Analytical and numerical investigation of the advective and dispersive transport in Herschel–Bulkley fluids by means of a Lattice–Boltzmann Two-Relaxation-Time scheme

• Analytical derivation of the Taylor dispersion coefficient for various rheologies.
• Dispersion coefficients of the Herschel–Bulkley fluids can now be determined.
• Fluid rheology influences displacement distributions and dispersion coefficients.
• Time necessary to reach the Taylor regime does not depend on the fluid rheology.

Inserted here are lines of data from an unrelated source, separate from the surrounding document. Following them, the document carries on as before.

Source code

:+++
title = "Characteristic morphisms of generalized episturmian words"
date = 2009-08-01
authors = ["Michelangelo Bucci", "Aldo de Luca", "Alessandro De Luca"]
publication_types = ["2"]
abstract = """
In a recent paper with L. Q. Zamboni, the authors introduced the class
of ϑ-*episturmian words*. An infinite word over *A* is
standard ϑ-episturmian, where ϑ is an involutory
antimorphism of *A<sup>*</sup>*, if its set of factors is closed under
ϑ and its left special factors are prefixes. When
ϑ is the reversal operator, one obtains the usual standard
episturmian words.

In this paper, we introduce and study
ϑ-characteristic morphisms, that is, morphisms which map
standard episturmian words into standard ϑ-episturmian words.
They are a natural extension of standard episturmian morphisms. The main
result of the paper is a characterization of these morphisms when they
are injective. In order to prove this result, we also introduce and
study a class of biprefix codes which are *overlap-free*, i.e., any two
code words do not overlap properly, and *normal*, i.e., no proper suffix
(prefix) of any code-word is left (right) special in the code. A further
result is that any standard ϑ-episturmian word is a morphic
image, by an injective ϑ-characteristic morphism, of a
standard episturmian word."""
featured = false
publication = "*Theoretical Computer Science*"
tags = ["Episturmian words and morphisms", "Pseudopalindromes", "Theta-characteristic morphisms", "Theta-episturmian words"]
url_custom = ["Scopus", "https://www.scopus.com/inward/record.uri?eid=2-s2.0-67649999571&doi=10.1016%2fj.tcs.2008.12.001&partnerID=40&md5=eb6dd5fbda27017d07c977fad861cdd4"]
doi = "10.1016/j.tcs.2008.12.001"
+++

Dispersion of a passive tracer in a tube has been extensively studied in the case of Newtonian fluids since the pioneer work of Taylor (1953). However, the influence of more complex rheological behavior on the transport has only be scarcely investigated. Non-Newtonian fluids are increasingly used in the industry and transport in this type of fluid merits therefore thorough investigations. An example of industrial application is Enhanced Oil Recovery, that is based on the injection of non-Newtonian fluids as polymers or surfactant solutions in porous media, which are then submitted to dispersion phenomena.This work deals with transport of a passive tracer in shear thinning fluids with and without yield stress whose constitutive behaviors are representative of a large number of industrial fluids. We focus on transport in capillary tubes, essential for the understanding of dispersion in porous media. Transport is investigated at different time scales by solving the advection–diffusion equation using a Two-Relaxation-Time Lattice–Boltzmann method. We also derived an analytical expression of the Taylor dispersion coefficient for a large range of fluid rheologies. Dispersion coefficients of all fluids described by the Herschel–Bulkley model can now be determined. Analytical and numerical results are compared and very good accordance is obtained.We discuss the characteristic time scales of the transport before reaching steady state as a function of fluid rheology and Péclet number. We show that the time to reach the dispersive regime is nearly independent of the fluid rheology whereas the effective dispersion coefficient is a function of the rheological parameters.We also present the displacement distribution of the tracer molecules (propagators) as a function of time and show that they are strongly conditioned by the fluid rheology. Indeed, propagators give valuable information on the temporal evolution of the concentration profile towards the stationary Taylor regime.